**What you should do**.
Look through the listing below for the string "analyze". Say how many lines hold it, and nothing else.

**Dataset records**.
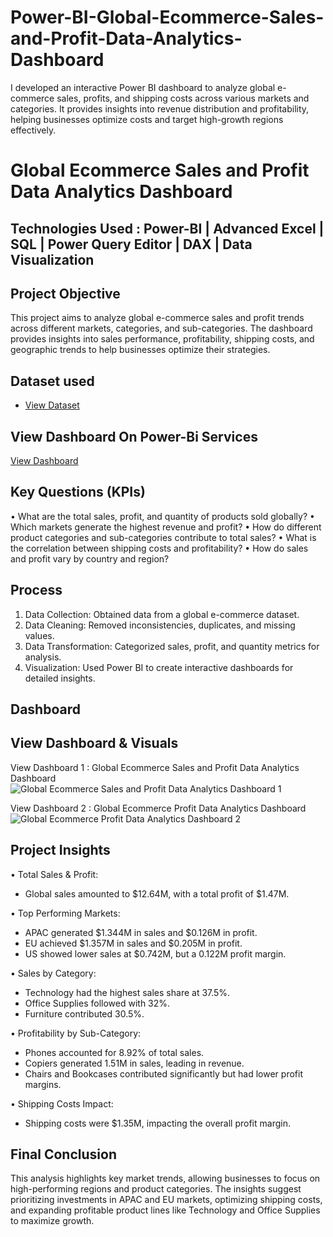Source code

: # Power-BI-Global-Ecommerce-Sales-and-Profit-Data-Analytics-Dashboard

I developed an interactive Power BI dashboard to analyze global e-commerce sales, profits, and shipping costs across various markets and categories. It provides insights into revenue distribution and profitability, helping businesses optimize costs and target high-growth regions effectively.

# Global Ecommerce Sales and Profit Data Analytics Dashboard
## Technologies Used : Power-BI | Advanced Excel | SQL | Power Query Editor | DAX | Data Visualization 

## Project Objective

This project aims to analyze global e-commerce sales and profit trends across different markets, categories, and sub-categories. The dashboard provides insights into sales performance, profitability, shipping costs, and geographic trends to help businesses optimize their strategies.

## Dataset used
- <a href="https://github.com/satishrdudhat/Power-BI-Global-Ecommerce-Sales-and-Profit-Data-Analytics-Dashboard/blob/main/Global%20Ecommerce%20Sales%20and%20Profit%20Data.xlsx">View Dataset</a>

##  View Dashboard On Power-Bi Services
<a href="https://app.powerbi.com/view?r=eyJrIjoiYmE3Mjk1MmUtMTI0OC00ZDMzLTgxZWQtMmU3YjE3OGIxYTNhIiwidCI6IjI5NjM3NzllLTNkMDMtNGRjYi05ZGI5LTExZGIwNzZhZDgzZCJ9">View Dashboard</a>

## Key Questions (KPIs)

•	What are the total sales, profit, and quantity of products sold globally?
•	Which markets generate the highest revenue and profit?
•	How do different product categories and sub-categories contribute to total sales?
•	What is the correlation between shipping costs and profitability?
•	How do sales and profit vary by country and region?

## Process

1.	Data Collection: Obtained data from a global e-commerce dataset.
2.	Data Cleaning: Removed inconsistencies, duplicates, and missing values.
3.	Data Transformation: Categorized sales, profit, and quantity metrics for analysis.
4.	Visualization: Used Power BI to create interactive dashboards for detailed insights.

## Dashboard
## View Dashboard & Visuals

View Dashboard 1 : Global Ecommerce Sales and Profit Data Analytics Dashboard  <br>
![Global Ecommerce Sales and Profit Data Analytics Dashboard 1](https://github.com/user-attachments/assets/a834eee6-31c8-4d75-8e86-f46f584efb5d)

View Dashboard 2 : Global Ecommerce Profit Data Analytics Dashboard  <br>
![Global Ecommerce Profit Data Analytics Dashboard 2](https://github.com/user-attachments/assets/47c02b69-dd1d-47b3-b26e-96b367ab4355)

## Project Insights

•	Total Sales & Profit: 
  - Global sales amounted to $12.64M, with a total profit of $1.47M.
    
•	Top Performing Markets: 
  - APAC generated $1.344M in sales and $0.126M in profit.
  - EU achieved $1.357M in sales and $0.205M in profit.
  - US showed lower sales at $0.742M, but a 0.122M profit margin.
    
•	Sales by Category: 
  - Technology had the highest sales share at 37.5%.
  - Office Supplies followed with 32%.
  - Furniture contributed 30.5%.

• Profitability by Sub-Category: 
  - Phones accounted for 8.92% of total sales.
  - Copiers generated 1.51M in sales, leading in revenue.
  - Chairs and Bookcases contributed significantly but had lower profit margins.
    
•	Shipping Costs Impact: 
  - Shipping costs were $1.35M, impacting the overall profit margin.


## Final Conclusion

This analysis highlights key market trends, allowing businesses to focus on high-performing regions and product categories. The insights suggest prioritizing investments in APAC and EU markets, optimizing shipping costs, and expanding profitable product lines like Technology and Office Supplies to maximize growth.

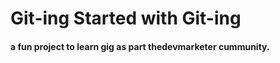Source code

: # Git-ing Started with Git-ing


#### a fun project to learn gig as part the**devmarketer** cummunity.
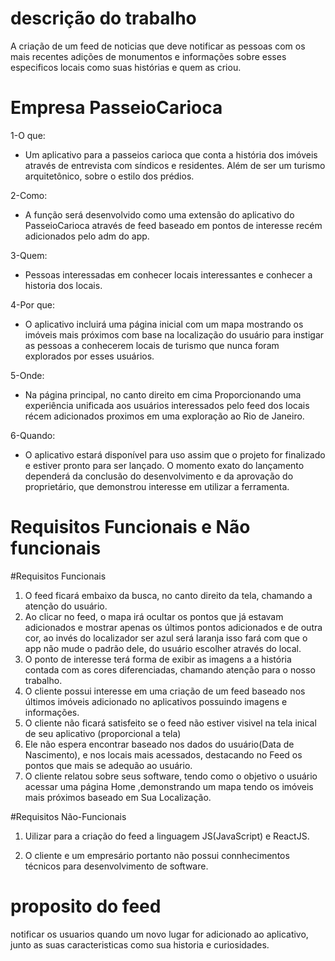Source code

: # descrição do trabalho
A criação de um feed de noticias que deve notificar as pessoas com os mais recentes adições de monumentos e informações sobre esses especificos locais como suas histórias e quem as criou.


# Empresa PasseioCarioca

1-O que:
- Um aplicativo para a passeios carioca que conta a história dos imóveis através de entrevista com síndicos e residentes. Além de ser um turismo arquitetônico, sobre o estilo dos prédios.

2-Como:
- A função será desenvolvido como uma extensão do aplicativo do PasseioCarioca através de feed baseado em pontos de interesse recém adicionados pelo adm do app.

3-Quem:
- Pessoas interessadas em conhecer locais interessantes e conhecer a historia dos locais.

4-Por que:
- O aplicativo incluirá uma página inicial com um mapa mostrando os imóveis mais próximos com base na localização do usuário para instigar as pessoas a conhecerem locais de turismo que nunca foram explorados por esses usuários.

5-Onde:
- Na página principal, no canto direito em cima Proporcionando uma experiência unificada aos usuários interessados pelo feed dos locais récem adicionados proximos em uma exploração ao Rio de Janeiro.

6-Quando:
- O aplicativo estará disponível para uso assim que o projeto for finalizado e estiver pronto para ser lançado. O momento exato do lançamento dependerá da conclusão do desenvolvimento e da aprovação do proprietário, que demonstrou interesse em utilizar a ferramenta.

# Requisitos Funcionais e Não funcionais

#Requisitos Funcionais
1. O feed ficará embaixo da busca, no canto direito da tela, chamando a atenção do usuário.
2. Ao clicar no feed, o mapa irá ocultar os pontos que já estavam adicionados e mostrar apenas os últimos pontos adicionados e de outra cor, ao invés do localizador ser azul será laranja isso fará com que o app não mude o padrão dele, do usuário escolher através do local.
3. O ponto de interesse terá forma de exibir as imagens a a história contada com as cores diferenciadas, chamando atenção para o nosso trabalho. 
4. O cliente possui interesse em uma criação de um feed baseado nos últimos imóveis adicionado no aplicativos possuindo imagens e informações.	
5. O cliente não ficará satisfeito se o feed não estiver visivel na tela inical de seu aplicativo (proporcional a tela)	
6. Ele não espera encontrar baseado nos dados do usuário(Data de Nascimento), e nos locais mais acessados, destacando no Feed os pontos que mais se adequão ao usuário.	
7. O cliente relatou sobre seus software, tendo como o objetivo o usuário acessar uma página Home ,demonstrando um mapa tendo os imóveis mais próximos baseado em Sua Localização.

#Requisitos Não-Funcionais

  1. Uilizar para a criação do feed a linguagem JS(JavaScript) e ReactJS.
	
  2. O cliente e um empresário portanto não possui connhecimentos técnicos para desenvolvimento de software.

# proposito do feed

notificar os usuarios quando um novo lugar for adicionado ao aplicativo, junto as suas caracteristicas como sua historia e curiosidades.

**Result of this exercise**.
2